In China, HGA patients had severe clinical symptoms and high rates of complications and mortality. These findings may provide useful information so that physicians will be on the alert for severe complications after a diagnosis of HGA; they will also be useful for optimizing supportive care for HGA-related critical illness. Prompt treatment and close monitoring of severe complications such as SIRS and MODS are of great importance in saving patient lives.
由专性细胞内细菌嗜吞噬细胞无形体引起的人粒细胞无形体病(HGA)是一种蜱传疾病,其发病率在全球范围内呈上升趋势。然而,中国对 HGA 的信息了解甚少。本研究旨在调查中国 HGA 患者的临床特征和结局。

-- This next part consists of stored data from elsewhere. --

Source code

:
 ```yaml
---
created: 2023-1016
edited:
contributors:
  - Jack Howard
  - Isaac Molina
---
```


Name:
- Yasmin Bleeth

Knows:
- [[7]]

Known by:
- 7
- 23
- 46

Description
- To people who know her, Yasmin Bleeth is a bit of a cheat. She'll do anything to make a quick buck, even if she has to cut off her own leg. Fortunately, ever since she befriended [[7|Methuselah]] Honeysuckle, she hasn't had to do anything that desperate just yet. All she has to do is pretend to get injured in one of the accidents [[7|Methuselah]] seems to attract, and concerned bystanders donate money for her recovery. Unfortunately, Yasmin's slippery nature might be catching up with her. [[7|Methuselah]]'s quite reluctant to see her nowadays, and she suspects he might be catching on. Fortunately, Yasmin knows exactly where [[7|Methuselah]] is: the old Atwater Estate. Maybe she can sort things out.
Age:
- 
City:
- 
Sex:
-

本研究共纳入 2009 年 3 月至 2010 年 9 月期间在中国湖北省和河南省住院的 83 例 HGA 患者。我们调查了这些患者的流行病学、临床特征、实验室标志物和治疗效果。我们还分析了 HGA 后发生的威胁生命的并发症,如全身炎症反应综合征(SIRS)/多器官功能障碍综合征(MODS),并评估了不良临床结局的危险因素。
在本研究中,我们观察到 HGA 爆发高峰出现在 5 月至 8 月。年龄特异性发病率最高的是 50-59 岁年龄段的患者。就患者职业和病理来源而言,我们发现 83 例 HGA 患者中有 73 例为农民。就症状而言,45 例患者无并发症,38 例 HGA 患者符合 SIRS 标准,其中 25 例迅速发展为 MODS。整个队列的死亡率为 26.5%。预测患者发生 MODS 和不良结局的因素是年龄较大、意识障碍、乳酸脱氢酶、肌酐和天冬氨酸转氨酶水平显著升高,以及存在 SIRS。此外,MODS 是死亡的独立预测因素。
在中国,HGA 患者的临床症状严重,并发症和死亡率高。这些发现可为医生提供有用的信息,以便在诊断 HGA 后警惕严重并发症;对于优化与 HGA 相关的危重病支持性护理也具有重要意义。及时治疗和密切监测 SIRS 和 MODS 等严重并发症对于挽救患者生命至关重要。